### [EXERCISE MATERIALS]
+===+
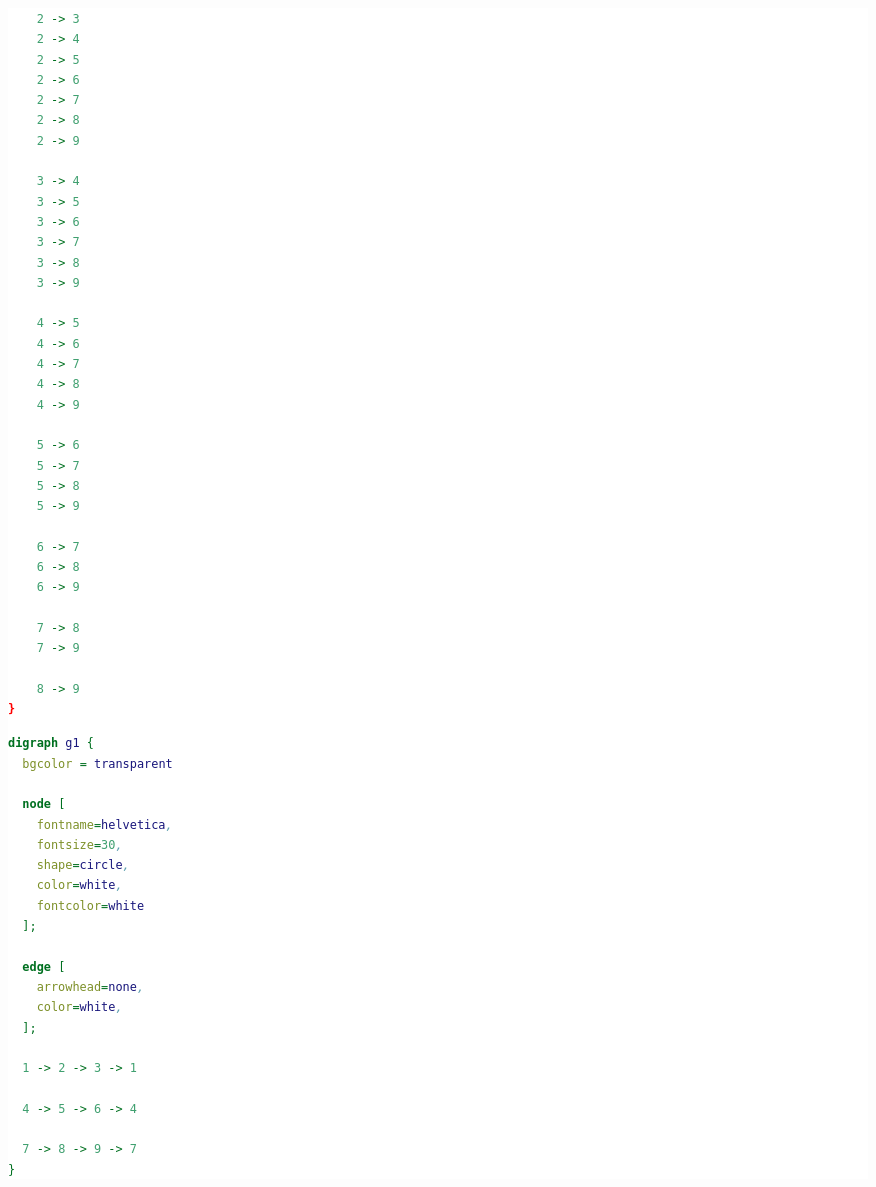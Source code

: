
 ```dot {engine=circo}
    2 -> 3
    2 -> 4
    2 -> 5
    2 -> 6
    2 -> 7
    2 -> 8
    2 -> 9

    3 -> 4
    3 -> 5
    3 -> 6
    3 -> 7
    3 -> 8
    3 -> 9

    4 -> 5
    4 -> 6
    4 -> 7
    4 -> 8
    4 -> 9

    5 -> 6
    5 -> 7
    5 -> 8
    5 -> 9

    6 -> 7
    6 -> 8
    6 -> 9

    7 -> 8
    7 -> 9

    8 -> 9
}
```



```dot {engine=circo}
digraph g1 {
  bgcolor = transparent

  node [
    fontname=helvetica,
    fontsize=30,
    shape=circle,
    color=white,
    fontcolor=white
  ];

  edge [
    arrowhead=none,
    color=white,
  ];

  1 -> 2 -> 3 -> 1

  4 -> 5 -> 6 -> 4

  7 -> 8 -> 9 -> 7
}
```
+===+
### [WHAT TO WORK ON]
Images are to be left out when the records above are written out again exactly.

### [SOLUTION FOR THIS EXERCISE]
Source code

:
 ```dot {engine=circo}
    2 -> 3
    2 -> 4
    2 -> 5
    2 -> 6
    2 -> 7
    2 -> 8
    2 -> 9

    3 -> 4
    3 -> 5
    3 -> 6
    3 -> 7
    3 -> 8
    3 -> 9

    4 -> 5
    4 -> 6
    4 -> 7
    4 -> 8
    4 -> 9

    5 -> 6
    5 -> 7
    5 -> 8
    5 -> 9

    6 -> 7
    6 -> 8
    6 -> 9

    7 -> 8
    7 -> 9

    8 -> 9
}
```



```dot {engine=circo}
digraph g1 {
  bgcolor = transparent

  node [
    fontname=helvetica,
    fontsize=30,
    shape=circle,
    color=white,
    fontcolor=white
  ];

  edge [
    arrowhead=none,
    color=white,
  ];

  1 -> 2 -> 3 -> 1

  4 -> 5 -> 6 -> 4

  7 -> 8 -> 9 -> 7
}
```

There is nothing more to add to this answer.